As with most Italian sauces, this one starts with onions and garlic. They're sautéed until they're fragrant and your tummy rumbles, and then in goes a splash of wine, releasing floral aromas. Normally, this is where you'd add those plain-jane Roma tomatoes, canned tomatoes, or even some slicing tomatoes, diced up small. But here is where this sauce takes a delicious turn: swap in sliced cherry tomatoes and allow their natural sugars to caramelize in the pot along with the onions and wine. 

It's probably good enough to eat just like that, tomatoes, onions, and wine, but why stop at good-enough? Add a generous dose of herbs, salty capers, and Kalamata olives. 

Seared Tuna with Puttanesca Sauce

Seared Tuna with Puttanesca Sauce

Paleo, Gluten-Free, Grain-Free,    |       |    Print Friendly and PDF

Cherry tomatoes make this sauce unbelievably flavorful. Olives and capers accent the tuna.
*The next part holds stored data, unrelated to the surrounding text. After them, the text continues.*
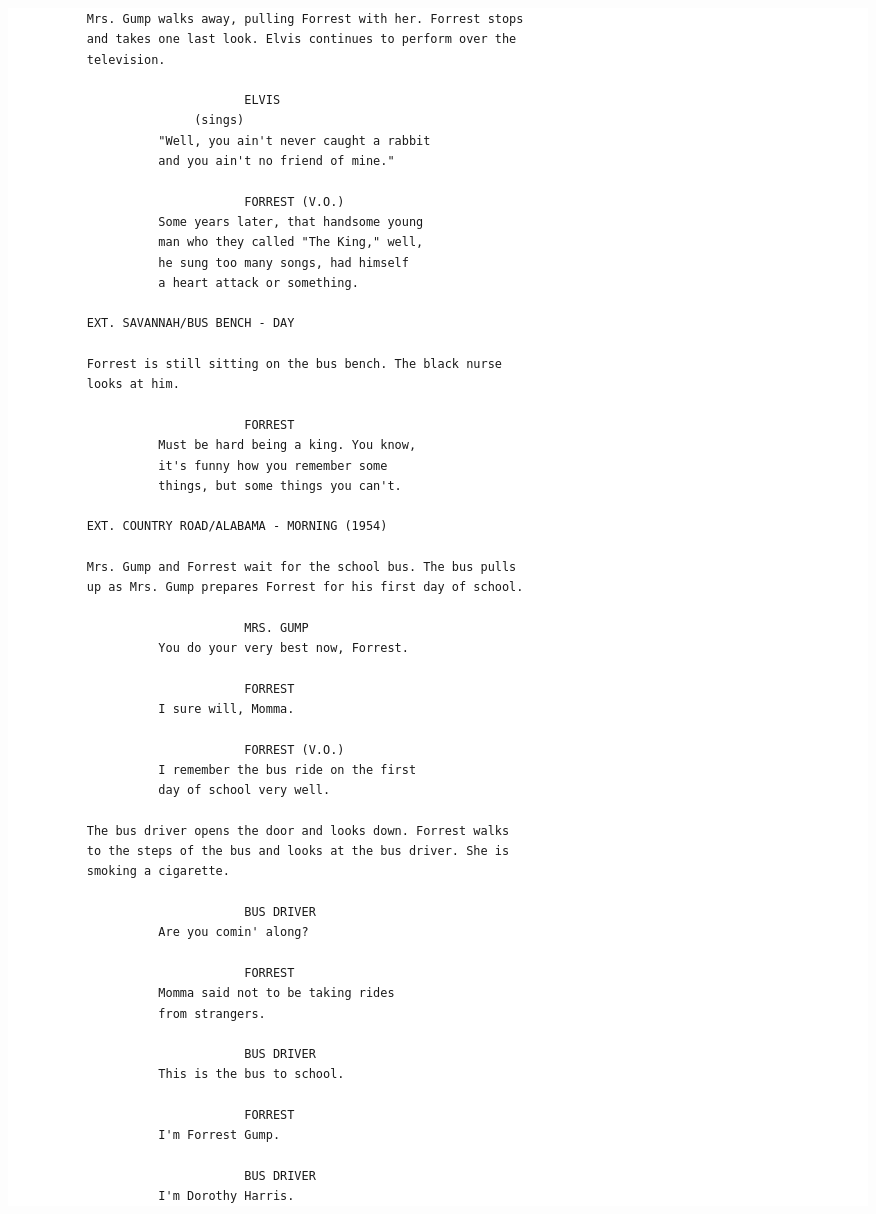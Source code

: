                Mrs. Gump walks away, pulling Forrest with her. Forrest stops 
               and takes one last look. Elvis continues to perform over the 
               television.

                                     ELVIS
                              (sings)
                         "Well, you ain't never caught a rabbit 
                         and you ain't no friend of mine."

                                     FORREST (V.O.)
                         Some years later, that handsome young 
                         man who they called "The King," well, 
                         he sung too many songs, had himself 
                         a heart attack or something.

               EXT. SAVANNAH/BUS BENCH - DAY

               Forrest is still sitting on the bus bench. The black nurse 
               looks at him.

                                     FORREST
                         Must be hard being a king. You know, 
                         it's funny how you remember some 
                         things, but some things you can't.

               EXT. COUNTRY ROAD/ALABAMA - MORNING (1954)

               Mrs. Gump and Forrest wait for the school bus. The bus pulls 
               up as Mrs. Gump prepares Forrest for his first day of school.

                                     MRS. GUMP
                         You do your very best now, Forrest.

                                     FORREST
                         I sure will, Momma.

                                     FORREST (V.O.)
                         I remember the bus ride on the first 
                         day of school very well.

               The bus driver opens the door and looks down. Forrest walks 
               to the steps of the bus and looks at the bus driver. She is 
               smoking a cigarette.

                                     BUS DRIVER
                         Are you comin' along?

                                     FORREST
                         Momma said not to be taking rides 
                         from strangers.

                                     BUS DRIVER
                         This is the bus to school.

                                     FORREST
                         I'm Forrest Gump.

                                     BUS DRIVER
                         I'm Dorothy Harris.
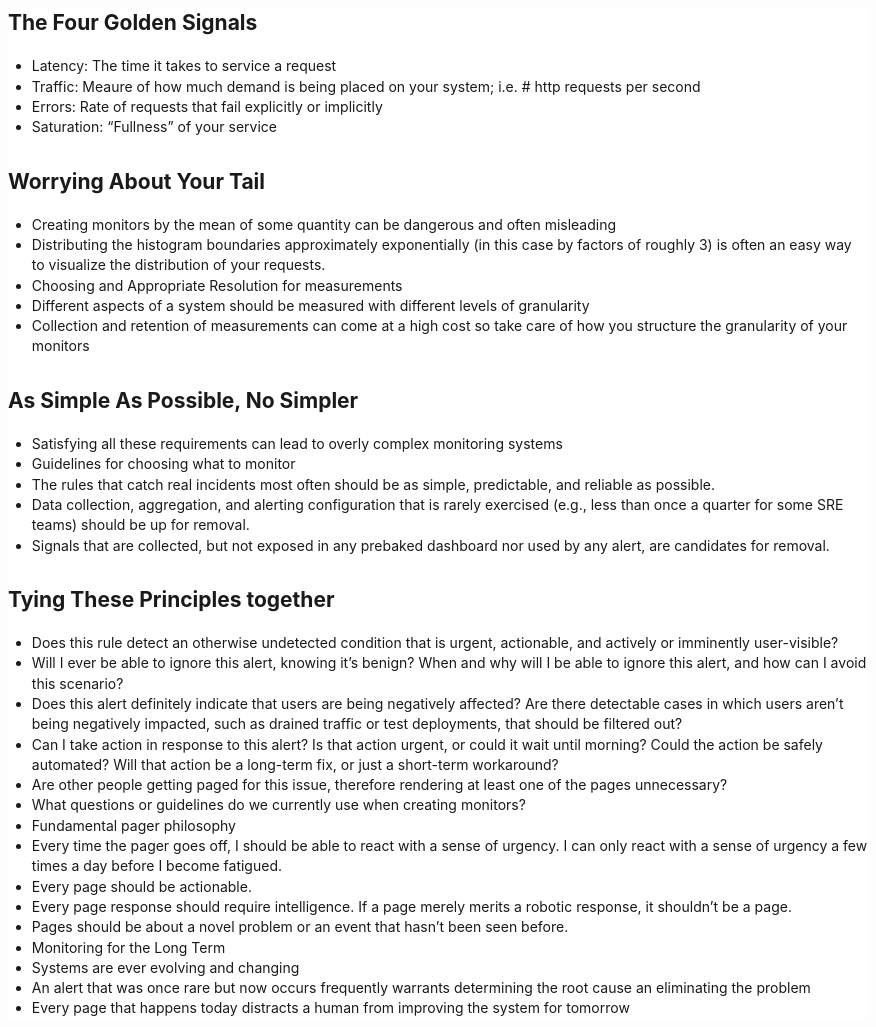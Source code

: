 ## The Four Golden Signals
- Latency: The time it takes to service a request
- Traffic: Meaure of how much demand is being placed on your system;  i.e. # http requests per second
- Errors: Rate of requests that fail explicitly or implicitly 
- Saturation: “Fullness”  of your service

## Worrying About Your Tail
- Creating monitors by the mean of some quantity can be dangerous and often misleading 
- Distributing the histogram boundaries approximately exponentially (in this case by factors of roughly 3) is often an easy way to visualize the distribution of your requests.
- Choosing and Appropriate Resolution for measurements
- Different aspects of a system should be measured with different levels of granularity
- Collection and retention of measurements can come at a high cost so take care of how you structure the granularity of your monitors

## As Simple As Possible, No Simpler
- Satisfying all these requirements  can lead to overly complex monitoring systems  
- Guidelines for choosing what to monitor
- The rules that catch real incidents most often should be as simple, predictable, and reliable as possible.
- Data collection, aggregation, and alerting configuration that is rarely exercised (e.g., less than once a quarter for some SRE teams) should be up for removal.
- Signals that are collected, but not exposed in any prebaked dashboard nor used by any alert, are candidates for removal.

## Tying These Principles together 
- Does this rule detect an otherwise undetected condition that is urgent, actionable, and actively or imminently user-visible?
- Will I ever be able to ignore this alert, knowing it’s benign? When and why will I be able to ignore this alert, and how can I avoid this scenario?
- Does this alert definitely indicate that users are being negatively affected? Are there detectable cases in which users aren’t being negatively impacted, such as drained traffic or test deployments, that should be filtered out?
- Can I take action in response to this alert? Is that action urgent, or could it wait until morning? Could the action be safely automated? Will that action be a long-term fix, or just a short-term workaround?
- Are other people getting paged for this issue, therefore rendering at least one of the pages unnecessary?
- What questions or guidelines do we currently use when creating monitors?
- Fundamental pager philosophy
- Every time the pager goes off, I should be able to react with a sense of urgency. I can only react with a sense of urgency a few times a day before I become fatigued.
- Every page should be actionable.
- Every page response should require intelligence. If a page merely merits a robotic response, it shouldn’t be a page.
- Pages should be about a novel problem or an event that hasn’t been seen before.
- Monitoring for the Long Term
- Systems are ever evolving and changing
- An alert that was once rare but now occurs frequently warrants determining the root  cause  an eliminating the problem
- Every page that happens today distracts a human from improving the system for tomorrow
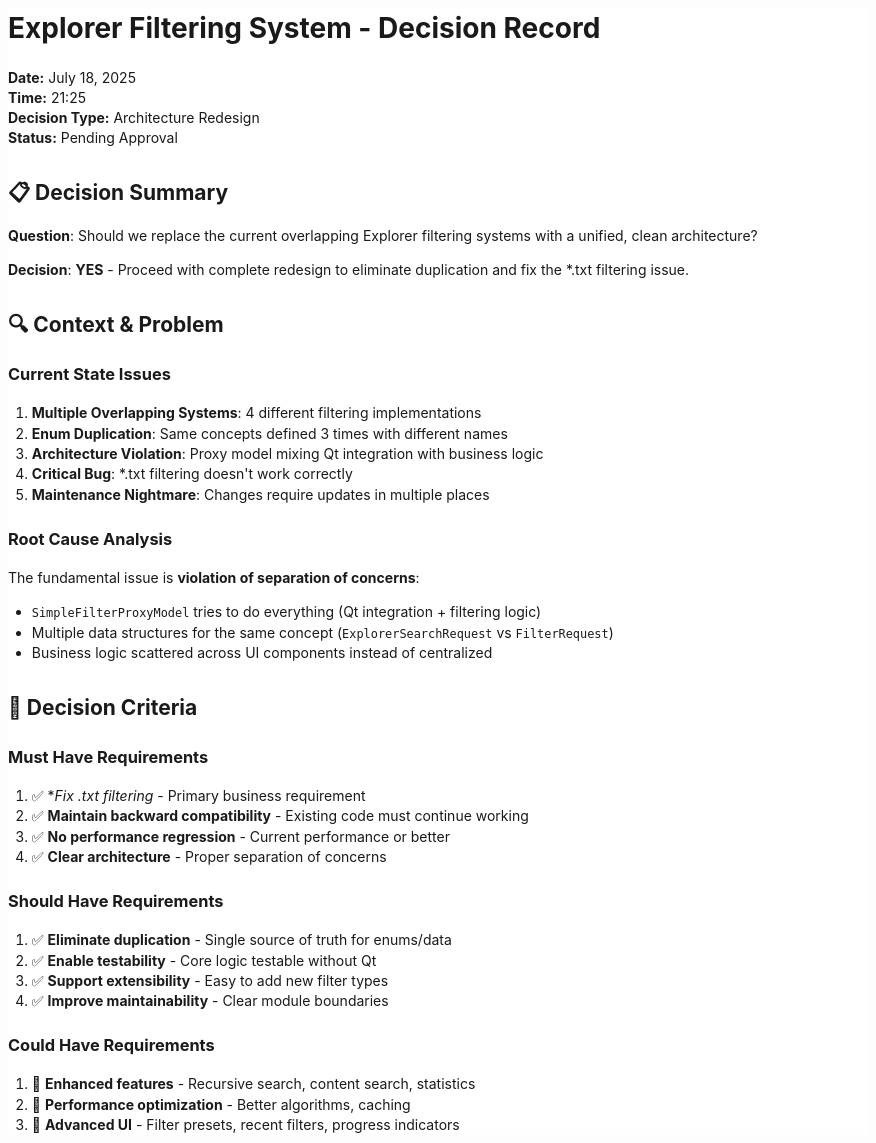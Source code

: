 # Explorer Filtering System - Decision Record

**Date:** July 18, 2025  
**Time:** 21:25  
**Decision Type:** Architecture Redesign  
**Status:** Pending Approval

## 📋 Decision Summary

**Question**: Should we replace the current overlapping Explorer filtering systems with a unified, clean architecture?

**Decision**: **YES** - Proceed with complete redesign to eliminate duplication and fix the *.txt filtering issue.

## 🔍 Context & Problem

### **Current State Issues**
1. **Multiple Overlapping Systems**: 4 different filtering implementations
2. **Enum Duplication**: Same concepts defined 3 times with different names  
3. **Architecture Violation**: Proxy model mixing Qt integration with business logic
4. **Critical Bug**: *.txt filtering doesn't work correctly
5. **Maintenance Nightmare**: Changes require updates in multiple places

### **Root Cause Analysis**
The fundamental issue is **violation of separation of concerns**:
- `SimpleFilterProxyModel` tries to do everything (Qt integration + filtering logic)
- Multiple data structures for the same concept (`ExplorerSearchRequest` vs `FilterRequest`)
- Business logic scattered across UI components instead of centralized

## 🎯 Decision Criteria

### **Must Have Requirements**
1. ✅ **Fix *.txt filtering** - Primary business requirement
2. ✅ **Maintain backward compatibility** - Existing code must continue working
3. ✅ **No performance regression** - Current performance or better
4. ✅ **Clear architecture** - Proper separation of concerns

### **Should Have Requirements**
1. ✅ **Eliminate duplication** - Single source of truth for enums/data
2. ✅ **Enable testability** - Core logic testable without Qt
3. ✅ **Support extensibility** - Easy to add new filter types
4. ✅ **Improve maintainability** - Clear module boundaries

### **Could Have Requirements**
1. 🔄 **Enhanced features** - Recursive search, content search, statistics
2. 🔄 **Performance optimization** - Better algorithms, caching
3. 🔄 **Advanced UI** - Filter presets, recent filters, progress indicators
Serves: 4   |    Total Time:



Ingredients:

  • 4 ahi tuna steaks
  • 2 teaspoons coconut oil
  • 1 pint cherry tomatoes, sliced into halves
  • 1/2 red onion
  • 2 cloves garlic
  • Salt & pepper
  • Splash of dry red wine
  • 2 small fillets of anchovies (canned)
  • 2 tablespoons fresh basil, minced
  • Dash of cayenne OR pinch of red chili flakes
  • 2 tablespoons capers
  • 1/4 cup kalamata olives

Directions:

  1. Heat 1 teaspoon on coconut oil over medium heat in a sauce pan. Meanwhile, slice the onion into thin strips and mince the garlic. Add both to the pan once the oil is hot. Cook, stirring, until the onions are translucent and you begin to see brown bits.
  2. Add a splash of wine to the pan, and scrape the bottom to release any onion or garlic that may have stuck to the pan. Allow to simmer for 1 minute.
  3. Add the sliced tomatoes to the pan, and stir. Stir in the basil, red chili flakes/cayenne, minced anchovies, Kalamata olives and capers. Simmer for 5 more minutes until tomatoes have released their juices and the sauce begins to thicken. Season to taste with salt & pepper.
  4. Now, cook the tuna: heat remaining teaspoon of coconut oil in al are skillet over medium-high heat. Once the oil glistens, add the tuna fillets and sear on first side for 1-2 minutes (1 minute for rare, 2 for medium). Flip tuna, and cook on the second side for 1-2 minutes. Serve hot and spoon puttanesca sauce over top.